▶ [About this exercise]
Filter these entries, keeping only lines that hold the word "MusicaPlayer".

Pictures paired with source code
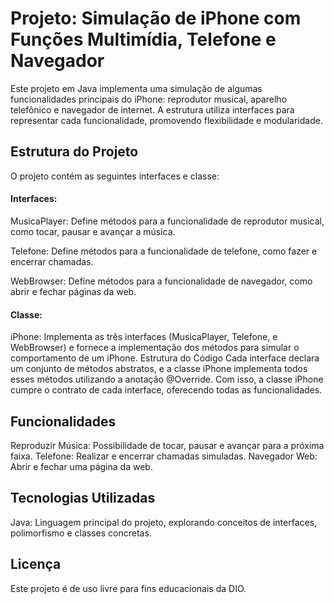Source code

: # Projeto: Simulação de iPhone com Funções Multimídia, Telefone e Navegador
Este projeto em Java implementa uma simulação de algumas funcionalidades principais do iPhone: reprodutor musical, aparelho telefônico e navegador de internet. A estrutura utiliza interfaces para representar cada funcionalidade, promovendo flexibilidade e modularidade.

## Estrutura do Projeto
O projeto contém as seguintes interfaces e classe:

#### Interfaces:

MusicaPlayer: Define métodos para a funcionalidade de reprodutor musical, como tocar, pausar e avançar a música.

Telefone: Define métodos para a funcionalidade de telefone, como fazer e encerrar chamadas.

WebBrowser: Define métodos para a funcionalidade de navegador, como abrir e fechar páginas da web.

#### Classe:
iPhone: Implementa as três interfaces (MusicaPlayer, Telefone, e WebBrowser) e fornece a implementação dos métodos para simular o comportamento de um iPhone.
Estrutura do Código
Cada interface declara um conjunto de métodos abstratos, e a classe iPhone implementa todos esses métodos utilizando a anotação @Override. Com isso, a classe iPhone cumpre o contrato de cada interface, oferecendo todas as funcionalidades.

## Funcionalidades
Reproduzir Música: Possibilidade de tocar, pausar e avançar para a próxima faixa.
Telefone: Realizar e encerrar chamadas simuladas.
Navegador Web: Abrir e fechar uma página da web.
## Tecnologias Utilizadas
Java: Linguagem principal do projeto, explorando conceitos de interfaces, polimorfismo e classes concretas.
## Licença
Este projeto é de uso livre para fins educacionais da DIO.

▶ [Solution for this problem]
MusicaPlayer: Define métodos para a funcionalidade de reprodutor musical, como tocar, pausar e avançar a música.
iPhone: Implementa as três interfaces (MusicaPlayer, Telefone, e WebBrowser) e fornece a implementação dos métodos para simular o comportamento de um iPhone.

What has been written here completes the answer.